Use good dust control and wear a mask.


----------



## mg_dreyer (Mar 27, 2017)

First and foremost - yes, it smells very bad. Also wear a respirator for dust. Other than that is it easy to turn. I use HSS for the whole thing, but carbide also works for refining the cuts at the end. I "seal" or finish mine with CA. I also try to drill it in such a manner to leave a of the outside or the antler visible - much more interesting. I drill in the lathe with a Penn State Locking Soft-Grip Pliers for Pen Dissembly to hold the antler.


----------



## D.Oliver (Mar 27, 2017)

I've turned a fair amount of antler.  I can't say I like to turn it but items made from it are popular in my area.  Definitely use a mask.  As far as smell, it varies between the different antlers.  None of them smell good, but the odor is definitely stronger on some and less on others.  Generally the middle of the antler is more porous and outside is more dense.  Because of this I try to use relatively straight pieces.  Some people just polish the antler when they are done turning.  I find that the porous areas don't shine up as well as the outside parts of antler.  To get a consistent shine across the entire work piece I usually apply a CA finish.


----------



## Jim Smith (Mar 27, 2017)

I've used both HSS and carbide successful.  The main thing is to have SHARP tools and use some sort of respirator if at all possible.

Jim Smith


----------



## TattooedTurner (Mar 27, 2017)

Thanks for some fast replies! I'll definitely wear my respirator and use my lathe right for extraction. Extra thanks for advice on using CA, I didn't know if I should just polish or do a CA finish.



mg_dreyer said:


> ?...I also try to drill it in such a manner to leave a of the outside or the antler visible - much more interesting...



I planned on showing some of the "bark" if possible. I saw a shaving brush a member at B&B made and he wasn't sure if he should have included some of the bark. All the comments said it looked great and was the way to go.


----------



## KenV (Mar 27, 2017)

Jay,

Shed antler comes in two flavors.  Fresh and weathered.  Fresh is not a problem other than assuring it has dried!
.
Weathered can be a challenge.   I evolved to cutting it into pieces and running it through Cactus Juice to reinforce the weathering induced cracks and softening.   Turns much better with fewer failures.

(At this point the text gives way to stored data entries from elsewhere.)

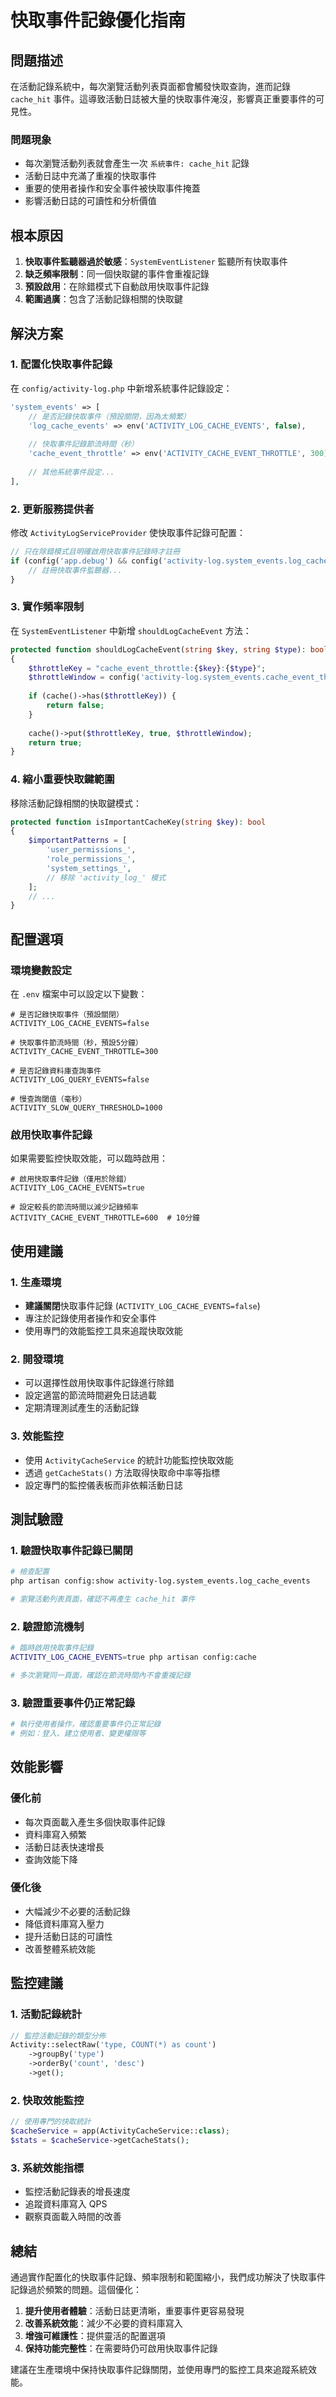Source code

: # 快取事件記錄優化指南

## 問題描述

在活動記錄系統中，每次瀏覽活動列表頁面都會觸發快取查詢，進而記錄 `cache_hit` 事件。這導致活動日誌被大量的快取事件淹沒，影響真正重要事件的可見性。

### 問題現象
- 每次瀏覽活動列表就會產生一次 `系統事件: cache_hit` 記錄
- 活動日誌中充滿了重複的快取事件
- 重要的使用者操作和安全事件被快取事件掩蓋
- 影響活動日誌的可讀性和分析價值

## 根本原因

1. **快取事件監聽器過於敏感**：`SystemEventListener` 監聽所有快取事件
2. **缺乏頻率限制**：同一個快取鍵的事件會重複記錄
3. **預設啟用**：在除錯模式下自動啟用快取事件記錄
4. **範圍過廣**：包含了活動記錄相關的快取鍵

## 解決方案

### 1. 配置化快取事件記錄

在 `config/activity-log.php` 中新增系統事件記錄設定：

```php
'system_events' => [
    // 是否記錄快取事件（預設關閉，因為太頻繁）
    'log_cache_events' => env('ACTIVITY_LOG_CACHE_EVENTS', false),
    
    // 快取事件記錄節流時間（秒）
    'cache_event_throttle' => env('ACTIVITY_CACHE_EVENT_THROTTLE', 300),
    
    // 其他系統事件設定...
],
```

### 2. 更新服務提供者

修改 `ActivityLogServiceProvider` 使快取事件記錄可配置：

```php
// 只在除錯模式且明確啟用快取事件記錄時才註冊
if (config('app.debug') && config('activity-log.system_events.log_cache_events', false)) {
    // 註冊快取事件監聽器...
}
```

### 3. 實作頻率限制

在 `SystemEventListener` 中新增 `shouldLogCacheEvent` 方法：

```php
protected function shouldLogCacheEvent(string $key, string $type): bool
{
    $throttleKey = "cache_event_throttle:{$key}:{$type}";
    $throttleWindow = config('activity-log.system_events.cache_event_throttle', 300);
    
    if (cache()->has($throttleKey)) {
        return false;
    }
    
    cache()->put($throttleKey, true, $throttleWindow);
    return true;
}
```

### 4. 縮小重要快取鍵範圍

移除活動記錄相關的快取鍵模式：

```php
protected function isImportantCacheKey(string $key): bool
{
    $importantPatterns = [
        'user_permissions_',
        'role_permissions_',
        'system_settings_',
        // 移除 'activity_log_' 模式
    ];
    // ...
}
```

## 配置選項

### 環境變數設定

在 `.env` 檔案中可以設定以下變數：

```env
# 是否記錄快取事件（預設關閉）
ACTIVITY_LOG_CACHE_EVENTS=false

# 快取事件節流時間（秒，預設5分鐘）
ACTIVITY_CACHE_EVENT_THROTTLE=300

# 是否記錄資料庫查詢事件
ACTIVITY_LOG_QUERY_EVENTS=false

# 慢查詢閾值（毫秒）
ACTIVITY_SLOW_QUERY_THRESHOLD=1000
```

### 啟用快取事件記錄

如果需要監控快取效能，可以臨時啟用：

```env
# 啟用快取事件記錄（僅用於除錯）
ACTIVITY_LOG_CACHE_EVENTS=true

# 設定較長的節流時間以減少記錄頻率
ACTIVITY_CACHE_EVENT_THROTTLE=600  # 10分鐘
```

## 使用建議

### 1. 生產環境
- **建議關閉**快取事件記錄 (`ACTIVITY_LOG_CACHE_EVENTS=false`)
- 專注於記錄使用者操作和安全事件
- 使用專門的效能監控工具來追蹤快取效能

### 2. 開發環境
- 可以選擇性啟用快取事件記錄進行除錯
- 設定適當的節流時間避免日誌過載
- 定期清理測試產生的活動記錄

### 3. 效能監控
- 使用 `ActivityCacheService` 的統計功能監控快取效能
- 透過 `getCacheStats()` 方法取得快取命中率等指標
- 設定專門的監控儀表板而非依賴活動日誌

## 測試驗證

### 1. 驗證快取事件記錄已關閉

```bash
# 檢查配置
php artisan config:show activity-log.system_events.log_cache_events

# 瀏覽活動列表頁面，確認不再產生 cache_hit 事件
```

### 2. 驗證節流機制

```bash
# 臨時啟用快取事件記錄
ACTIVITY_LOG_CACHE_EVENTS=true php artisan config:cache

# 多次瀏覽同一頁面，確認在節流時間內不會重複記錄
```

### 3. 驗證重要事件仍正常記錄

```bash
# 執行使用者操作，確認重要事件仍正常記錄
# 例如：登入、建立使用者、變更權限等
```

## 效能影響

### 優化前
- 每次頁面載入產生多個快取事件記錄
- 資料庫寫入頻繁
- 活動日誌表快速增長
- 查詢效能下降

### 優化後
- 大幅減少不必要的活動記錄
- 降低資料庫寫入壓力
- 提升活動日誌的可讀性
- 改善整體系統效能

## 監控建議

### 1. 活動記錄統計
```php
// 監控活動記錄的類型分佈
Activity::selectRaw('type, COUNT(*) as count')
    ->groupBy('type')
    ->orderBy('count', 'desc')
    ->get();
```

### 2. 快取效能監控
```php
// 使用專門的快取統計
$cacheService = app(ActivityCacheService::class);
$stats = $cacheService->getCacheStats();
```

### 3. 系統效能指標
- 監控活動記錄表的增長速度
- 追蹤資料庫寫入 QPS
- 觀察頁面載入時間的改善

## 總結

通過實作配置化的快取事件記錄、頻率限制和範圍縮小，我們成功解決了快取事件記錄過於頻繁的問題。這個優化：

1. **提升使用者體驗**：活動日誌更清晰，重要事件更容易發現
2. **改善系統效能**：減少不必要的資料庫寫入
3. **增強可維護性**：提供靈活的配置選項
4. **保持功能完整性**：在需要時仍可啟用快取事件記錄

建議在生產環境中保持快取事件記錄關閉，並使用專門的監控工具來追蹤系統效能。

You can also use dye in the cactus juice for some dramatic effects on the more weathered pieces.


----------



## TattooedTurner (Mar 27, 2017)

KenV said:


> Jay,
> 
> Shed antler comes in two flavors.  Fresh and weathered.  Fresh is not a problem other than assuring it has dried!
> .
> ...



Thank you! I'll stabilize it first just to avoid any problems.


----------



## Skie_M (Mar 27, 2017)

Antler sheds don't usually have the "bloodshot" issues common to deer that have died out of hunting season (not necessarily due to poaching ... natural causes and vehicular collisions are possible scenarios).


If you come across one that still has blood in it (the core of the antler is marrow, as it is a bone growth rather than horn, which is a type of modified hair, like hooves are a modified type of fingernail), I would suggest COOKING IT THOROUGHLY to kill off any and all bacteria that may be present in the blood before you attempt to cut it and turn it any further.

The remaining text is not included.